## WHAT IS BEING ASKED
Look through the entries below and extract exactly the lines from the one containing "To quickly select" through the one containing "When you want", ends included.

Start of STUDY MATERIAL

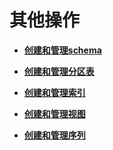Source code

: # 其他操作<a name="ZH-CN_TOPIC_0242370191"></a>

-   **[创建和管理schema](创建和管理schema.md)**

-   **[创建和管理分区表](创建和管理分区表.md)**

-   **[创建和管理索引](创建和管理索引.md)**

-   **[创建和管理视图](创建和管理视图.md)**

-   **[创建和管理序列](创建和管理序列.md)**
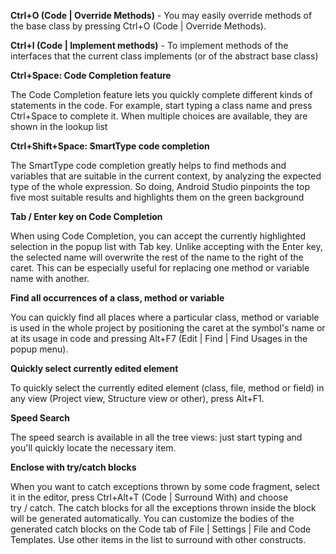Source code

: **Ctrl+O (Code | Override Methods)** - You may easily override methods of the base class by pressing Ctrl+O (Code | Override Methods).

**Ctrl+I (Code | Implement methods)** - To implement methods of the interfaces that the current class implements (or of the abstract base class)

**Ctrl+Space: Code Completion feature**

The Code Completion feature lets you quickly complete different kinds of statements in the code. For example, start typing a class name and press Ctrl+Space to complete it. When multiple choices are available, they are shown in the lookup list

**Ctrl+Shift+Space: SmartType code completion**

The SmartType code completion greatly helps to find methods and variables that are suitable in the current context, by analyzing the expected type of the whole expression. So doing, Android Studio pinpoints the top five most suitable results and highlights them on the green background

**Tab / Enter key on Code Completion**

When using Code Completion, you can accept the currently highlighted selection in the popup list with Tab key.
Unlike accepting with the Enter key, the selected name will overwrite the rest of the name to the right of the caret. This can be especially useful for replacing one method or variable name with another.

**Find all occurrences of a class, method or variable**

You can quickly find all places where a particular class, method or variable is used in the whole project by positioning the caret at the symbol's name or at its usage in code and pressing Alt+F7 (Edit | Find | Find Usages in the popup menu).

**Quickly select currently edited element**

To quickly select the currently edited element (class, file, method or field) in any view (Project view, Structure view or other), press Alt+F1.

**Speed Search**

The speed search is available in all the tree views: just start typing and you'll quickly locate the necessary item.

**Enclose with try/catch blocks**

When you want to catch exceptions thrown by some code fragment, select it in the editor, press Ctrl+Alt+T (Code | Surround With) and choose try / catch. The catch blocks for all the exceptions thrown inside the block will be generated automatically.
You can customize the bodies of the generated catch blocks on the Code tab of File | Settings | File and Code Templates.
Use other items in the list to surround with other constructs.
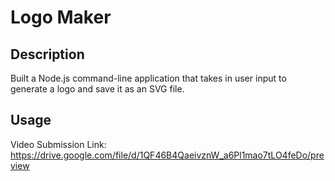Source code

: # Logo Maker

## Description
Built a Node.js command-line application that takes in user input to generate a logo and save it as an SVG file.

## Usage

Video Submission Link: https://drive.google.com/file/d/1QF46B4QaeivznW_a6Pl1mao7tLO4feDo/preview

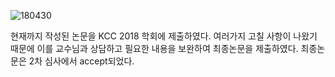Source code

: ![180430](https://user-images.githubusercontent.com/32063022/41095476-76bebd90-6a8c-11e8-8e68-66ec54b9a2dd.jpg)

현재까지 작성된 논문을 KCC 2018 학회에 제출하였다. 여러가지 고칠 사항이 나왔기 때문에 이를 교수님과 상담하고 
필요한 내용을 보완하여 최종논문을 제출하였다. 최종논문은 2차 심사에서 accept되었다.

End of STUDY MATERIAL

## EXERCISE OUTPUT
To quickly select the currently edited element (class, file, method or field) in any view (Project view, Structure view or other), press Alt+F1.

**Speed Search**

The speed search is available in all the tree views: just start typing and you'll quickly locate the necessary item.

**Enclose with try/catch blocks**

When you want to catch exceptions thrown by some code fragment, select it in the editor, press Ctrl+Alt+T (Code | Surround With) and choose try / catch. The catch blocks for all the exceptions thrown inside the block will be generated automatically.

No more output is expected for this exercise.